FRANKFURT – German refineries have started reducing imports of Russian crude and oil products, a domestic industry group said on Monday, adding that the adjustment would not threaten domestic supply.

The European Union has so far stopped short of a ban on Russian oil in response to Russia’s invasion of Ukraine that began on Feb. 24, but some operators have voluntarily ceased imports.

“The mineral oil industry has started reducing imports of Russian crude oil and mineral oil products, especially diesel,” the Berlin-based German Fuels & Energy Association (en2x) said in response to an enquiry.

It gave no further details.

“The most important thing is that domestic supply can be upheld for the time being, despite these adjustments,” it added.

Shell, one of the association’s prominent members with refineries in Cologne-Godorf and Wesseling, last week stopped buying oil from Russia and said it would cut all links to the country.

The association said replacing oil imports from Russia, which make up a third of Germany’s total, would be possible, but would take time and the industry would have to rely on more seaborne oil rather than on pipelines.

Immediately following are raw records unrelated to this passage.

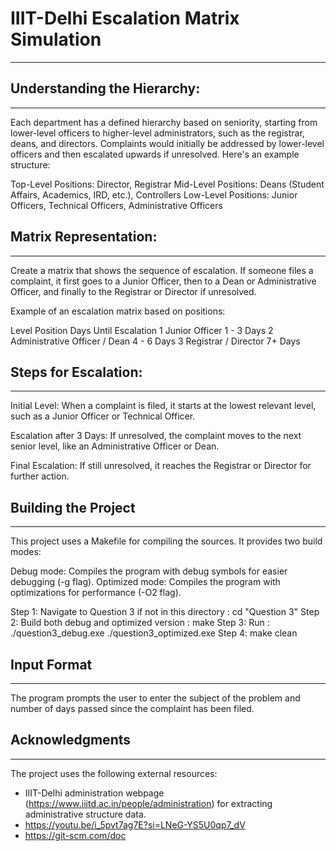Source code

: # IIIT-Delhi Escalation Matrix Simulation
------------------------------------------

## Understanding the Hierarchy:
-----------------------------------

Each department has a defined hierarchy based on seniority, starting from lower-level officers to higher-level administrators, such as the registrar, deans, and directors. Complaints would initially be addressed by lower-level officers and then escalated upwards if unresolved. Here's an example structure:

Top-Level Positions: Director, Registrar
Mid-Level Positions: Deans (Student Affairs, Academics, IRD, etc.), Controllers
Low-Level Positions: Junior Officers, Technical Officers, Administrative Officers


## Matrix Representation:
--------------------------

Create a matrix that shows the sequence of escalation. If someone files a complaint, it first goes to a Junior Officer, then to a Dean or Administrative Officer, and finally to the Registrar or Director if unresolved.

Example of an escalation matrix based on positions:

 Level	        Position	                 Days Until Escalation
  1	       Junior Officer	                     1 - 3 Days
  2	       Administrative Officer / Dean	     4 - 6 Days
  3	       Registrar / Director	                 7+ Days


## Steps for Escalation:
------------------------

Initial Level: When a complaint is filed, it starts at the lowest relevant level, such as a Junior Officer or Technical Officer.

Escalation after 3 Days: If unresolved, the complaint moves to the next senior level, like an Administrative Officer or Dean.

Final Escalation: If still unresolved, it reaches the Registrar or Director for further action.

## Building the Project
--------------------------

This project uses a Makefile for compiling the sources. It provides two build modes:

Debug mode: Compiles the program with debug symbols for easier debugging (-g flag).
Optimized mode: Compiles the program with optimizations for performance (-O2 flag).

Step 1: Navigate to Question 3 if not in this directory : cd "Question 3"
Step 2: Build both debug and optimized version : make
Step 3: Run : ./question3_debug.exe ./question3_optimized.exe
Step 4: make clean

## Input Format
----------------
The program prompts the user to enter the subject of the problem and number of days passed since the complaint has been filed.

## Acknowledgments
-------------------
The project uses the following external resources:
- IIIT-Delhi administration webpage (https://www.iiitd.ac.in/people/administration) for extracting administrative structure data.
- https://youtu.be/i_5pvt7ag7E?si=LNeG-YS5U0qp7_dV
- https://git-scm.com/doc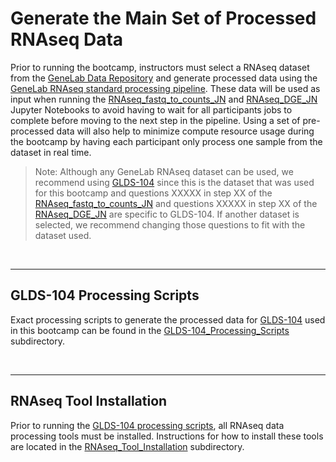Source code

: # Generate the Main Set of Processed RNAseq Data

Prior to running the bootcamp, instructors must select a RNAseq dataset from the [GeneLab Data Repository](https://genelab-data.ndc.nasa.gov/genelab/projects) and generate processed data using the [GeneLab RNAseq standard processing pipeline](https://github.com/nasa/GeneLab_Data_Processing/tree/master/RNAseq). These data will be used as input when running the [RNAseq_fastq_to_counts_JN](RNAseq_fastq_to_counts_JN_06-2021.ipynb) and [RNAseq_DGE_JN](RNAseq_DGE_JN_06-2021.ipynb) Jupyter Notebooks to avoid having to wait for all participants jobs to complete before moving to the next step in the pipeline. Using a set of pre-processed data will also help to minimize compute resource usage during the bootcamp by having each participant only process one sample from the dataset in real time. 
> Note: Although any GeneLab RNAseq dataset can be used, we recommend using [GLDS-104](https://genelab-data.ndc.nasa.gov/genelab/accession/GLDS-104/) since this is the dataset that was used for this bootcamp and questions XXXXX in step XX of the [RNAseq_fastq_to_counts_JN](RNAseq_fastq_to_counts_JN_06-2021.ipynb) and questions XXXXX in step XX of the [RNAseq_DGE_JN](RNAseq_DGE_JN_06-2021.ipynb) are specific to GLDS-104. If another dataset is selected, we recommend changing those questions to fit with the dataset used.

<br>

---

## GLDS-104 Processing Scripts

Exact processing scripts to generate the processed data for [GLDS-104](https://genelab-data.ndc.nasa.gov/genelab/accession/GLDS-104/) used in this bootcamp can be found in the [GLDS-104_Processing_Scripts](GLDS-104_Processing_Scripts) subdirectory. 

<br>

---

## RNAseq Tool Installation

Prior to running the [GLDS-104 processing scripts](GLDS-104_Processing_Scripts), all RNAseq data processing tools must be installed. Instructions for how to install these tools are located in the [RNAseq_Tool_Installation](RNAseq_Tool_Installation) subdirectory.
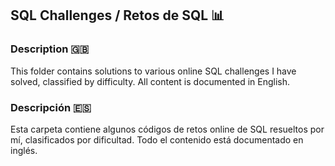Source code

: ## SQL Challenges / Retos de SQL 📊

### Description 🇬🇧

This folder contains solutions to various online SQL challenges I have solved, classified by difficulty. All content is documented in English.

### Descripción 🇪🇸

Esta carpeta contiene algunos códigos de retos online de SQL resueltos por mí, clasificados por dificultad. Todo el contenido está documentado en inglés.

The group, formerly called the mineral oil association, last December renamed itself to reflect its target of moving away from fossil fuels and reducing Germany’s energy import dependency.

Russian oil company Rosneft’s refinery in Schwedt, eastern Germany, did not immediately reply to an inquiry regarding oil flows, which it receives via the Druzhba pipeline through Poland.

In 2021, Germany’s total oil imports fell 1.6% year-on-year to 81.4 million tonnes, trade statistics office BAFA reported. Oil product imports totalled 36.8 million tonnes, up 5.6%.

Official numbers up to March 2022 will be available in May at the earliest.

The European Commission and Germany’s government aim to quickly become independent of Russian oil and coal.

But weaning Germany off its gas dependency will be harder, due to its lack of import capacity for liquefied natural gas (LNG).